Segment Start: Task material

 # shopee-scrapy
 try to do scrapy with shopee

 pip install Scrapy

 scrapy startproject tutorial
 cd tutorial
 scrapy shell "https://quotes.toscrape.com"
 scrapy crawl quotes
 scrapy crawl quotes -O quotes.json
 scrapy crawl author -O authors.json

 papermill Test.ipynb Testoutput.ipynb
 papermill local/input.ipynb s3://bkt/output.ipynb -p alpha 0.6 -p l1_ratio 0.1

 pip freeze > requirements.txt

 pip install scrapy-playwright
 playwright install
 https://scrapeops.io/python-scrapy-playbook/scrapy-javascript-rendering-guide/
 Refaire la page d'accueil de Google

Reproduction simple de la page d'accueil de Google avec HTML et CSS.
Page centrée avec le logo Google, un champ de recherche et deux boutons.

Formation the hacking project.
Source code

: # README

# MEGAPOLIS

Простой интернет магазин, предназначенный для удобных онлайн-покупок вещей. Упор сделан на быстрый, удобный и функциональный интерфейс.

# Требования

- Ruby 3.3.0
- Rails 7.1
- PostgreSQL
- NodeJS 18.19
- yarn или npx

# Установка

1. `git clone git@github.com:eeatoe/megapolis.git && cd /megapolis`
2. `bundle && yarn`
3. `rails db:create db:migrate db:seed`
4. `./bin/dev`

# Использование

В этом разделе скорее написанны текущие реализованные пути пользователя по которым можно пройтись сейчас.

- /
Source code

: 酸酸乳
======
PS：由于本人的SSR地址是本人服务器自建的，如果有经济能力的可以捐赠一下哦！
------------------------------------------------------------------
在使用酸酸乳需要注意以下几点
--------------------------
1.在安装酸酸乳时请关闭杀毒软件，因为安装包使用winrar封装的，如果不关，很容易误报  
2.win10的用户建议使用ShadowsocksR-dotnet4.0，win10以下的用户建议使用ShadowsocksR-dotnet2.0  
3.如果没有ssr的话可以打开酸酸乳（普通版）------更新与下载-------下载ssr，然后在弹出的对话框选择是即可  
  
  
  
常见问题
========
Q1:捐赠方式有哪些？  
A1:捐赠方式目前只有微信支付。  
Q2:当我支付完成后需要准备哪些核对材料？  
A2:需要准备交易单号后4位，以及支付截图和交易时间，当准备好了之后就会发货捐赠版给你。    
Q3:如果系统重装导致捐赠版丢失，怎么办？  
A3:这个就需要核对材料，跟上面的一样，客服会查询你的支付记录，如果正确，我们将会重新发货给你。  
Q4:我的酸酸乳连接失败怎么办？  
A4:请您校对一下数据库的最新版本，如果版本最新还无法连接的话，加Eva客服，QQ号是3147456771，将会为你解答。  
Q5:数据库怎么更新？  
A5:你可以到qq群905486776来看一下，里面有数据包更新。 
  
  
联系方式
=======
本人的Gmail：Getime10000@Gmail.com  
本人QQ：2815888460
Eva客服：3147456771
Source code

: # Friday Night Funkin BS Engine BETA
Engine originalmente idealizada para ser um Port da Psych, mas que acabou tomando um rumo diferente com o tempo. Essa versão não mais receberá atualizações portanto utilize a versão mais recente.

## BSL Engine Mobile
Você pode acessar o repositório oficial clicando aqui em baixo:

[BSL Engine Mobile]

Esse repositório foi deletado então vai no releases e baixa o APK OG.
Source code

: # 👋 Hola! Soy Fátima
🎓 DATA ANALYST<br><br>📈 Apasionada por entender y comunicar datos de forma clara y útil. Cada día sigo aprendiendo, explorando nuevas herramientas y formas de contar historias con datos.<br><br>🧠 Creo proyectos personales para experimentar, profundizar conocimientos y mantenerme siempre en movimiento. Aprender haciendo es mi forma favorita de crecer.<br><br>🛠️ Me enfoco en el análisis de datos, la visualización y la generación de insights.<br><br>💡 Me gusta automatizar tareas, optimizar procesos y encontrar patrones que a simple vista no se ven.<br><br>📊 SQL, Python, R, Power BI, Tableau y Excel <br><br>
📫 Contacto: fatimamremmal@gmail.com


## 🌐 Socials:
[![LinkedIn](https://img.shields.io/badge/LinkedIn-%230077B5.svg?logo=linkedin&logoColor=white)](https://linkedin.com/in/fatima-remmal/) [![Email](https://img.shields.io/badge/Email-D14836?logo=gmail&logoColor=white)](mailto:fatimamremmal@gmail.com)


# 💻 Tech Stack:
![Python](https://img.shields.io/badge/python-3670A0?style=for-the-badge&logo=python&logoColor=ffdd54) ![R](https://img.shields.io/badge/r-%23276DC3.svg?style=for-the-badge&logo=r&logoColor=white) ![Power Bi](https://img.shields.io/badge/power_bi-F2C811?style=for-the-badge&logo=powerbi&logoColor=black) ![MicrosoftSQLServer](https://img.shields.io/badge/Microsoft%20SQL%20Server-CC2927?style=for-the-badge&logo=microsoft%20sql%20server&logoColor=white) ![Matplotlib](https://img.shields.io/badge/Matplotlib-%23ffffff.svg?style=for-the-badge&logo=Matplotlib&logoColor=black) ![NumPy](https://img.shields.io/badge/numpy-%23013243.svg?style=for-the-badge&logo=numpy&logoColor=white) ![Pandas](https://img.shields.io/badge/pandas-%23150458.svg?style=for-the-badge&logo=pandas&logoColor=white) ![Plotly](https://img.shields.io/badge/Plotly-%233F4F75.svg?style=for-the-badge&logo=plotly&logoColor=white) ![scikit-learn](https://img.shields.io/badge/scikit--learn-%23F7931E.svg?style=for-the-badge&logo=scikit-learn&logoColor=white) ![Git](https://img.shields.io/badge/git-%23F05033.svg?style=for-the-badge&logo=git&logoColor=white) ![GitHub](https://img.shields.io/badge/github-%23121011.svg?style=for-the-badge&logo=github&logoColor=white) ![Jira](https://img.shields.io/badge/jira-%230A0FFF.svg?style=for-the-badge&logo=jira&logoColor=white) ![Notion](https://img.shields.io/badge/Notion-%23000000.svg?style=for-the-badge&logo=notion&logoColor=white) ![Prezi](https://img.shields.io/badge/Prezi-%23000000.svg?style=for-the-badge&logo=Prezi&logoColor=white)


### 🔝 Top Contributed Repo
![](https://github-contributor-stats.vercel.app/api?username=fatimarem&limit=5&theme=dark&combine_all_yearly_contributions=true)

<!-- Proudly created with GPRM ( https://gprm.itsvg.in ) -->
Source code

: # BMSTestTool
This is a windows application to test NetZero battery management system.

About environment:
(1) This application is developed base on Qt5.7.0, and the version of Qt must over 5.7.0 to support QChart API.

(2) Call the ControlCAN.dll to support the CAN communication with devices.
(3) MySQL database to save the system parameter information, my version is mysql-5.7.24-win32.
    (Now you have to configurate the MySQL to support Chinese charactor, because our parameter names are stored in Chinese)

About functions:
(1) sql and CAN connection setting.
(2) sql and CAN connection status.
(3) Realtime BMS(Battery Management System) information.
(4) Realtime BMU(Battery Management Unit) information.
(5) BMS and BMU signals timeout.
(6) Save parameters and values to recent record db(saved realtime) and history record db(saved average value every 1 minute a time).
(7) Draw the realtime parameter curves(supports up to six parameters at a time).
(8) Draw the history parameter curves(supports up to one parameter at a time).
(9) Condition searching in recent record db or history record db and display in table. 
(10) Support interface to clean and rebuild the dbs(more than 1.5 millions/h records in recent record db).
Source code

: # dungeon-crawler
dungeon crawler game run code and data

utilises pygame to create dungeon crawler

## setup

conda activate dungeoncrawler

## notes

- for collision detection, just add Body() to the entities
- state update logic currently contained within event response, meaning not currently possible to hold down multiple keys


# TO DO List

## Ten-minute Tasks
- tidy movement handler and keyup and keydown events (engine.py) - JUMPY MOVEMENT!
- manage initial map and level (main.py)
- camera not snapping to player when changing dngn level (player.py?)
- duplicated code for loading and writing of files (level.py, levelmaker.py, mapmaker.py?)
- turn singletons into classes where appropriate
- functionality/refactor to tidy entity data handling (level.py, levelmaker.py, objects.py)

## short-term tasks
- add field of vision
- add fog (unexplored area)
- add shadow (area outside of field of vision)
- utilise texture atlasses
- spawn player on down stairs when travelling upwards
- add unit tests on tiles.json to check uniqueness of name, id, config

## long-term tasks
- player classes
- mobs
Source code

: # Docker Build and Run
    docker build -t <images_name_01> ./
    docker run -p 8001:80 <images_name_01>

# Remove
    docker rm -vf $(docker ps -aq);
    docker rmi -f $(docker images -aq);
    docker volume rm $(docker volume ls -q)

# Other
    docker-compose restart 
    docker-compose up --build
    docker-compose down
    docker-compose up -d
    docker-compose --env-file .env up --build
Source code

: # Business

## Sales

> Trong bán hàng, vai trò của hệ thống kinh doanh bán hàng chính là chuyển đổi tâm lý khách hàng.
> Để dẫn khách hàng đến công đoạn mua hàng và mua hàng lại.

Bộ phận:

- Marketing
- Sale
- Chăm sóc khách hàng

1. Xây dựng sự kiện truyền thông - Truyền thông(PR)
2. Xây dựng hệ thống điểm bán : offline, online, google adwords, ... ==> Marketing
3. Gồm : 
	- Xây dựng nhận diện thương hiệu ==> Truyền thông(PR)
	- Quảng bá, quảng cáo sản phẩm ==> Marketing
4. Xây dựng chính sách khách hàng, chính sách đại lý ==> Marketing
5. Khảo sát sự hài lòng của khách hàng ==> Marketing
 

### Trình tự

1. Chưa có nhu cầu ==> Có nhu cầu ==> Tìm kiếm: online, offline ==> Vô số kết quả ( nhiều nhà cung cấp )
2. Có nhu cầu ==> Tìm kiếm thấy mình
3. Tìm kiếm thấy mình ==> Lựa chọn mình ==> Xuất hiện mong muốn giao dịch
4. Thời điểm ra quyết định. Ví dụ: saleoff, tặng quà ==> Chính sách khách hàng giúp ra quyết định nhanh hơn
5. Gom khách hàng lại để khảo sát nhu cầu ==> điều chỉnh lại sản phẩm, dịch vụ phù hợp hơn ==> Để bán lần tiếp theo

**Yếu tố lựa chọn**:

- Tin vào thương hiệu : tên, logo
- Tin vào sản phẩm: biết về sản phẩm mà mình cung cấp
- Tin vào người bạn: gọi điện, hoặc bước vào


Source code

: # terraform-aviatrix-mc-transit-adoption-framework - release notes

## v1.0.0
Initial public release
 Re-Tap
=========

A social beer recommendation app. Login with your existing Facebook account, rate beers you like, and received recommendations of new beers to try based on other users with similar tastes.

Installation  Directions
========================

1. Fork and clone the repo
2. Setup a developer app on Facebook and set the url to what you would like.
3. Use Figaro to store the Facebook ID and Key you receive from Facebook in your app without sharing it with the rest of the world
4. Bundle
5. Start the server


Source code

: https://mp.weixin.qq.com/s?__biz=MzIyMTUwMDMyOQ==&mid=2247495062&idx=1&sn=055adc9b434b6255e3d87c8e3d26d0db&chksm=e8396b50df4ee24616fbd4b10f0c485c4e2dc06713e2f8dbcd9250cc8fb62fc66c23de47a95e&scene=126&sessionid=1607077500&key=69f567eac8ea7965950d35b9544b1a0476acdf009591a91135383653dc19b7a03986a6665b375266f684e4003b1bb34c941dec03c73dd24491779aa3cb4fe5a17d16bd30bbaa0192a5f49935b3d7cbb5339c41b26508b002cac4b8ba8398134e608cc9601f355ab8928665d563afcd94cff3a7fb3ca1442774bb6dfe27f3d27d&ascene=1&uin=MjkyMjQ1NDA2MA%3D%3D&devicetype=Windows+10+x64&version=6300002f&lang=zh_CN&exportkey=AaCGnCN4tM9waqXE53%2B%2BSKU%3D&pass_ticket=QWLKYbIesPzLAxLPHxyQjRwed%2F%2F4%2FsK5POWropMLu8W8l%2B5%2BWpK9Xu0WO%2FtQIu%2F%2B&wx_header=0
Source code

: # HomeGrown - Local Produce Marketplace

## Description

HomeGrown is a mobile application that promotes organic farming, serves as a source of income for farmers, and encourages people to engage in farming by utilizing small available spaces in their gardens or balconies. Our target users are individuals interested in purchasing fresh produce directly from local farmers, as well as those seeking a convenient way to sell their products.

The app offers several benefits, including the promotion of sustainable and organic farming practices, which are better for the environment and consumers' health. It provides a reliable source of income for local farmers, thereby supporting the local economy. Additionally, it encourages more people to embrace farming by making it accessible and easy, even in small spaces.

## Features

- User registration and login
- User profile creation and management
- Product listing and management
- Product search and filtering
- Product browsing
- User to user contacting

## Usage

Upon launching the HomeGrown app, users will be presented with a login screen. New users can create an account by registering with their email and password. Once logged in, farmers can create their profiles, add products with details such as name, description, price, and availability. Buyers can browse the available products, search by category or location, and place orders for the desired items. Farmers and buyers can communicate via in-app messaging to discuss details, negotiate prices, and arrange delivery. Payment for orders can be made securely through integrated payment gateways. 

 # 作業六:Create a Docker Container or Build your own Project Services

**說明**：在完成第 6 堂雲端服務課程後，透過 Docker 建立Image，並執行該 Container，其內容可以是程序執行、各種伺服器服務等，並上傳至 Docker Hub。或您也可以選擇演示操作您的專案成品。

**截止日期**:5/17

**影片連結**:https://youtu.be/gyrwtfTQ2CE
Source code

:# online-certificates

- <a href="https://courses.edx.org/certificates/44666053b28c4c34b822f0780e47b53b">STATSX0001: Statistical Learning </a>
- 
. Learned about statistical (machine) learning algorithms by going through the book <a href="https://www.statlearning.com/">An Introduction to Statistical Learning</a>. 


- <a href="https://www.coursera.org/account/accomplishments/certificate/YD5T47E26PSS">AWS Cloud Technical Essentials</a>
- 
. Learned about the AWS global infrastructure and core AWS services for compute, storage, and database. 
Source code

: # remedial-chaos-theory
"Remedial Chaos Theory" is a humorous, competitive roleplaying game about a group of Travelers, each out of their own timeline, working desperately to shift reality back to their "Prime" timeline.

Segment End: Task material

_What you are asked to do_
Write only the number of lines in the material above where the string "level" occurs.

_Result_
4